» Dataset extract:
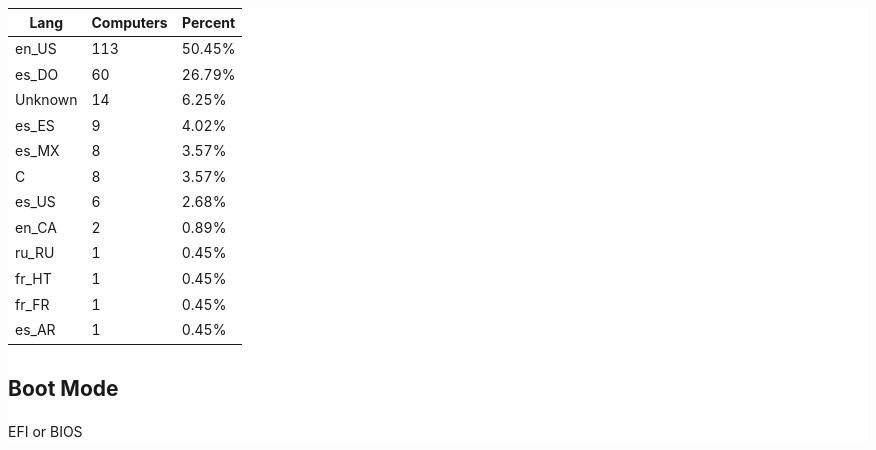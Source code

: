 
| Lang    | Computers | Percent |
|---------|-----------|---------|
| en_US   | 113       | 50.45%  |
| es_DO   | 60        | 26.79%  |
| Unknown | 14        | 6.25%   |
| es_ES   | 9         | 4.02%   |
| es_MX   | 8         | 3.57%   |
| C       | 8         | 3.57%   |
| es_US   | 6         | 2.68%   |
| en_CA   | 2         | 0.89%   |
| ru_RU   | 1         | 0.45%   |
| fr_HT   | 1         | 0.45%   |
| fr_FR   | 1         | 0.45%   |
| es_AR   | 1         | 0.45%   |

Boot Mode
---------

EFI or BIOS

» Work to be completed:
The whole listing must come back verbatim, with no pictures included.

» Answer to this task:
Source code

: 
| Lang    | Computers | Percent |
|---------|-----------|---------|
| en_US   | 113       | 50.45%  |
| es_DO   | 60        | 26.79%  |
| Unknown | 14        | 6.25%   |
| es_ES   | 9         | 4.02%   |
| es_MX   | 8         | 3.57%   |
| C       | 8         | 3.57%   |
| es_US   | 6         | 2.68%   |
| en_CA   | 2         | 0.89%   |
| ru_RU   | 1         | 0.45%   |
| fr_HT   | 1         | 0.45%   |
| fr_FR   | 1         | 0.45%   |
| es_AR   | 1         | 0.45%   |

Boot Mode
---------

EFI or BIOS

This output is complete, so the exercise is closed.